For some reason, everybody knows that a half can't end on an accepted defensive penalty, so the Rams declined. That meant the play stood, and that meant the Cardinals were entitled to a fair-catch kick.

A what?

I love this crazy rule, which I happened upon in the rule book years ago. I'd never heard it mentioned before then, and have been hoping to see one ever since. One actually happened last year, the Tennessee Titans trying it at the end of the first half against the Houston Texans.

Incredibly, a play in a Titans-Texans game during the first weekend of the baseball playoffs escaped my notice.

Anyway, the rule is that after a fair catch on a punt, the receiving team has the option of a free kick for a field goal. The teams line up as on a kickoff, with the defense back 10 yards, and the kicker can run up as he does on a kickoff, though he can't use a tee. If the kick goes through the uprights, it's a field goal. If not, it's a live ball, basically a kickoff.

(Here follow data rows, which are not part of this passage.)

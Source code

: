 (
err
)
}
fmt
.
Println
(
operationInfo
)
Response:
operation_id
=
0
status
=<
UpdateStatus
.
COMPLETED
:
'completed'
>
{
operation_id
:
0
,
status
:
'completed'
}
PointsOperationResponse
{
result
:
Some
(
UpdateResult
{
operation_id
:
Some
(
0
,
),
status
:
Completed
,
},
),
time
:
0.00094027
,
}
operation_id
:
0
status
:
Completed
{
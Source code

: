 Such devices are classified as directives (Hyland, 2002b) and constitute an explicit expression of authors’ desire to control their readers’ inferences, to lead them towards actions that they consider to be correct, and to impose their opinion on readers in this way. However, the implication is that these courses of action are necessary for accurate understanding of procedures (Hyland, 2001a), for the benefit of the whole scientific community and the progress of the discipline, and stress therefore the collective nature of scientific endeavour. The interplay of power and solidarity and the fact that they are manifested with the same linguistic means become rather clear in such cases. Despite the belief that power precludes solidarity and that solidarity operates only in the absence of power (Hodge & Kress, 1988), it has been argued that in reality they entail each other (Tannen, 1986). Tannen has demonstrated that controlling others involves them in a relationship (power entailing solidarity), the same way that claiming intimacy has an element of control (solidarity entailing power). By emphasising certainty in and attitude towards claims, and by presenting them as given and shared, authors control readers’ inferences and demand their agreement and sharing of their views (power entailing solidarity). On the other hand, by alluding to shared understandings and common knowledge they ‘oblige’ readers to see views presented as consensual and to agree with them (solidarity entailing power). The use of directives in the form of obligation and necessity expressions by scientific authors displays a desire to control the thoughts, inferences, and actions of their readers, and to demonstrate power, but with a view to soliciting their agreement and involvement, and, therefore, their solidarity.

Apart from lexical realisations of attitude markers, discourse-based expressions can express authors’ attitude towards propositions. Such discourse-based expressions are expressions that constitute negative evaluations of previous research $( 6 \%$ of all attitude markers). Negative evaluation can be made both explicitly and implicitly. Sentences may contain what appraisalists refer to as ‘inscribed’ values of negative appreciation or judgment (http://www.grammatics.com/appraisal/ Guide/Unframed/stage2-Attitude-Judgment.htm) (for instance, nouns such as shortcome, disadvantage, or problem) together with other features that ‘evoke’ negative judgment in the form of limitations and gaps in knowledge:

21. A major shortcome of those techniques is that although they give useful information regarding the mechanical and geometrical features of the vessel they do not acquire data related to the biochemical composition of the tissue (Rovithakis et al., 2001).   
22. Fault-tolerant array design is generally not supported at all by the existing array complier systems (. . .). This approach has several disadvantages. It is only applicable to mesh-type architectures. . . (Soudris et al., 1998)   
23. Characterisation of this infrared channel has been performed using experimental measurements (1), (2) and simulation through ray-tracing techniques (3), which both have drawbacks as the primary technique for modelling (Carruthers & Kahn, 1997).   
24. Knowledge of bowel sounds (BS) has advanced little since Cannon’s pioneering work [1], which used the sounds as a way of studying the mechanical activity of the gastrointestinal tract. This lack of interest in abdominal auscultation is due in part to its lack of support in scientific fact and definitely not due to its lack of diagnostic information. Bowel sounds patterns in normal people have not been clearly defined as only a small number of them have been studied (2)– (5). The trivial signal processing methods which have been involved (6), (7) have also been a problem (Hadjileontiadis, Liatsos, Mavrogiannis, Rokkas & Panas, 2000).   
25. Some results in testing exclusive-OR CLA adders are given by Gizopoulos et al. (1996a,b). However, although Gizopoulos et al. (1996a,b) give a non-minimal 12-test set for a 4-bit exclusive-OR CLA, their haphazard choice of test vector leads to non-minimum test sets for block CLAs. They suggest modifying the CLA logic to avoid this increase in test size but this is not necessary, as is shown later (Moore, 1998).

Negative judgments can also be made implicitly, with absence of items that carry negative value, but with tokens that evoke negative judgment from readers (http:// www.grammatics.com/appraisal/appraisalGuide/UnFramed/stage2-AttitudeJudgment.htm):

Fox announcers Brad Sham and Bill Maas, of course, got it wrong as they tried to explain the rule, saying it applies when a fair catch is made at the end of a half. The rule applies any time. The end-of-half element is that the receiving team retains the right to the free kick even if time is expired when it makes the fair catch.

That's why the end of a half is probably the only time you'll see it, because otherwise, it's almost always better to run a play. You might see it in overtime if a team punts from deep in its own end. That is, if the receiving team knows the rule, which it probably doesn't.

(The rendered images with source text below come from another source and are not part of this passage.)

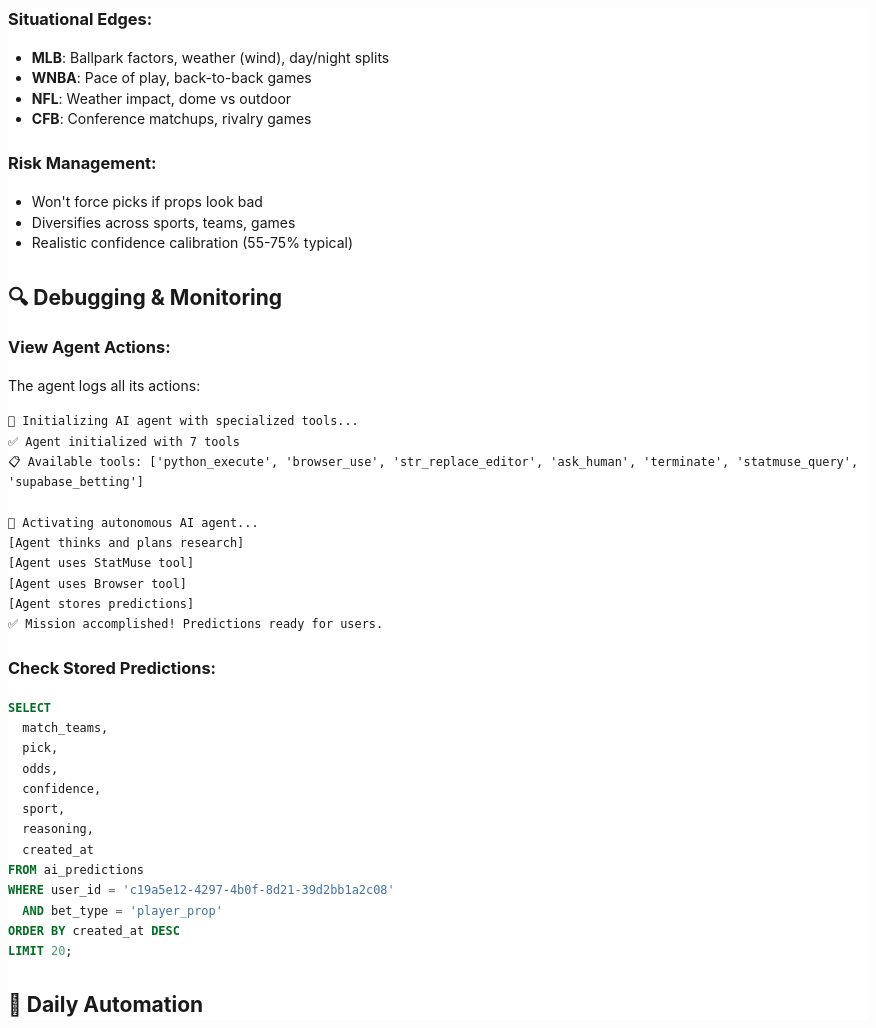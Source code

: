 ### Situational Edges:
- **MLB**: Ballpark factors, weather (wind), day/night splits
- **WNBA**: Pace of play, back-to-back games
- **NFL**: Weather impact, dome vs outdoor
- **CFB**: Conference matchups, rivalry games

### Risk Management:
- Won't force picks if props look bad
- Diversifies across sports, teams, games
- Realistic confidence calibration (55-75% typical)

## 🔍 Debugging & Monitoring

### View Agent Actions:

The agent logs all its actions:

```
🚀 Initializing AI agent with specialized tools...
✅ Agent initialized with 7 tools
📋 Available tools: ['python_execute', 'browser_use', 'str_replace_editor', 'ask_human', 'terminate', 'statmuse_query', 'supabase_betting']

🤖 Activating autonomous AI agent...
[Agent thinks and plans research]
[Agent uses StatMuse tool]
[Agent uses Browser tool]
[Agent stores predictions]
✅ Mission accomplished! Predictions ready for users.
```

### Check Stored Predictions:

```sql
SELECT 
  match_teams,
  pick,
  odds,
  confidence,
  sport,
  reasoning,
  created_at
FROM ai_predictions
WHERE user_id = 'c19a5e12-4297-4b0f-8d21-39d2bb1a2c08'
  AND bet_type = 'player_prop'
ORDER BY created_at DESC
LIMIT 20;
```

## 🔄 Daily Automation
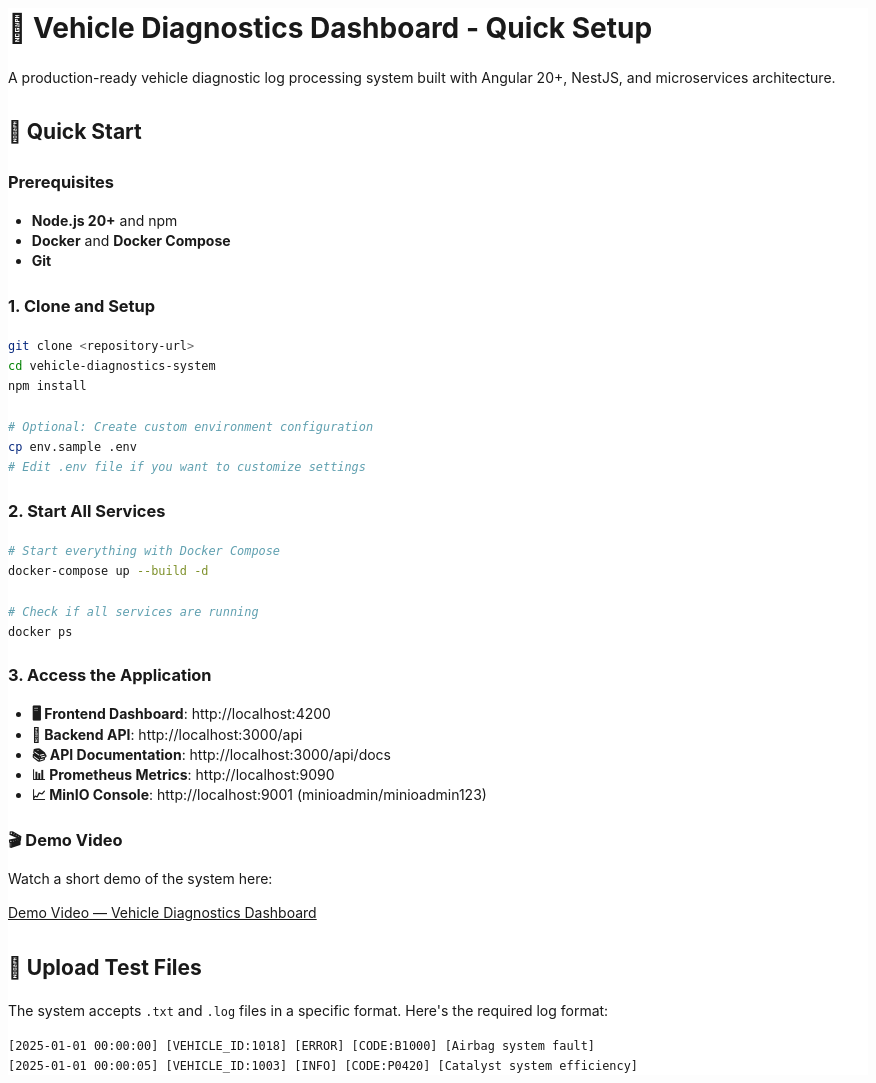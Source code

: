 # 🚗 Vehicle Diagnostics Dashboard - Quick Setup

A production-ready vehicle diagnostic log processing system built with Angular 20+, NestJS, and microservices architecture.

## 🚀 Quick Start

### Prerequisites
- **Node.js 20+** and npm
- **Docker** and **Docker Compose**
- **Git**

### 1. Clone and Setup
```bash
git clone <repository-url>
cd vehicle-diagnostics-system
npm install

# Optional: Create custom environment configuration
cp env.sample .env
# Edit .env file if you want to customize settings
```

### 2. Start All Services
```bash
# Start everything with Docker Compose
docker-compose up --build -d

# Check if all services are running
docker ps
```

### 3. Access the Application
- **🖥️ Frontend Dashboard**: http://localhost:4200
- **🔧 Backend API**: http://localhost:3000/api
- **📚 API Documentation**: http://localhost:3000/api/docs
- **📊 Prometheus Metrics**: http://localhost:9090
- **📈 MinIO Console**: http://localhost:9001 (minioadmin/minioadmin123)

### 🎬 Demo Video

Watch a short demo of the system here:

[Demo Video — Vehicle Diagnostics Dashboard](https://drive.google.com/file/d/1RwQZHRawllAJwHRMJppb4uE3SgXeZIQe/view?usp=sharing)

## 📁 Upload Test Files

The system accepts `.txt` and `.log` files in a specific format. Here's the required log format:
```
[2025-01-01 00:00:00] [VEHICLE_ID:1018] [ERROR] [CODE:B1000] [Airbag system fault]
[2025-01-01 00:00:05] [VEHICLE_ID:1003] [INFO] [CODE:P0420] [Catalyst system efficiency]
```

I've seen teams punt from deep in their own territory in overtime, but I've never seen the receiving team call for a fair catch and try what would be a relatively easy free-kick, 50 yards or so, for the win. Ever watch kickers warm up before a game? To an NFL kicker, an uncontested 50-yard field goal isn't quite a layup, but it's not a difficult kick.

So Cardinals kicker Neil Rackers is on the field, warming up to try a 77-yard field goal! It would have broken the NFL record by 14 yards, or 22 percent. When Mark McGwire obliterated Roger Maris' single-season home run record, he bettered it by less than 15 percent.

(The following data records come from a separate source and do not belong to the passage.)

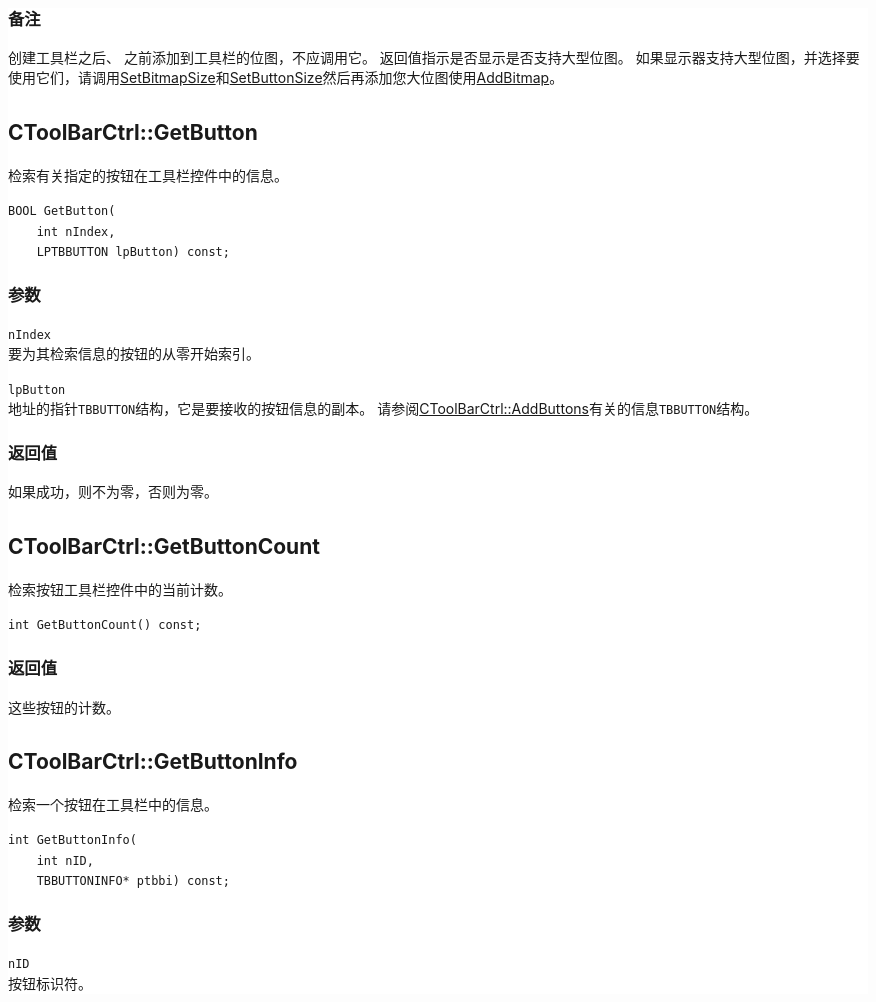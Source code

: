 ### <a name="remarks"></a>备注  
 创建工具栏之后、 之前添加到工具栏的位图，不应调用它。 返回值指示是否显示是否支持大型位图。 如果显示器支持大型位图，并选择要使用它们，请调用[SetBitmapSize](#setbitmapsize)和[SetButtonSize](#setbuttonsize)然后再添加您大位图使用[AddBitmap](#addbitmap)。  
  
##  <a name="a-namegetbuttona--ctoolbarctrlgetbutton"></a><a name="getbutton"></a>CToolBarCtrl::GetButton  
 检索有关指定的按钮在工具栏控件中的信息。  
  
```  
BOOL GetButton(
    int nIndex,  
    LPTBBUTTON lpButton) const;  
```  
  
### <a name="parameters"></a>参数  
 `nIndex`  
 要为其检索信息的按钮的从零开始索引。  
  
 `lpButton`  
 地址的指针`TBBUTTON`结构，它是要接收的按钮信息的副本。 请参阅[CToolBarCtrl::AddButtons](#addbuttons)有关的信息`TBBUTTON`结构。  
  
### <a name="return-value"></a>返回值  
 如果成功，则不为零，否则为零。  
  
##  <a name="a-namegetbuttoncounta--ctoolbarctrlgetbuttoncount"></a><a name="getbuttoncount"></a>CToolBarCtrl::GetButtonCount  
 检索按钮工具栏控件中的当前计数。  
  
```  
int GetButtonCount() const;  
```  
  
### <a name="return-value"></a>返回值  
 这些按钮的计数。  
  
##  <a name="a-namegetbuttoninfoa--ctoolbarctrlgetbuttoninfo"></a><a name="getbuttoninfo"></a>CToolBarCtrl::GetButtonInfo  
 检索一个按钮在工具栏中的信息。  
  
```  
int GetButtonInfo(
    int nID,  
    TBBUTTONINFO* ptbbi) const;  
```  
  
### <a name="parameters"></a>参数  
 `nID`  
 按钮标识符。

Rackers later said he thought he had about a 5 percent chance of making the thing, but when you're down 16-14 and the clock says 0:00 in the fourth quarter, a 5 percent chance of winning looks pretty sweet.

But alas and alackadaisy, it was not to be. The officials sweetly informed Linehan that declining the offside penalty would give the Cardinals the chance to kick, so the Rams changed their mind and took the flag. That meant they had to run one more play, since everyone knows a half can't end on an accepted defensive penalty, so they took a knee and the game was over, even though they'd turned the ball over on downs.

The NFL introduces a raft of rules changes every off-season, many of which are meant to fix loopholes created by earlier adjustments to the Kafka-esque edifice of regulations. Maybe next spring, urged by the Cardinals, a new rule will say a half can't end on a play that results in a change of possession on downs.

That'd be funny, especially in 17 years, when the Cardinals lose a game because of it, and people all over Arizona fume, "Why on earth does that rule exist?"

Here's a rule I'm proposing: If you accept or decline a penalty, that's it. You only get to answer once. If you're ignorant of some aspect of the rules, too bad. The Rams shouldn't have gotten to change their answer once they were educated about the rules, which they should have known anyway. You don't get to remake a chess move once you discover it was a bad one. This should be the same.

We see this more commonly when a coach throws a challenge flag, then is allowed to pick it up after the referee explains that the play wasn't "challengeable." Hey, you threw the flag. If the play can't be challenged, then you lose the challenge.

It's bad enough that the most inside of insiders in the NFL don't know the rules. It's worse that they don't even get punished for not knowing them.

And it's even worse than that that we didn't get to see a fair-catch kick. Damn.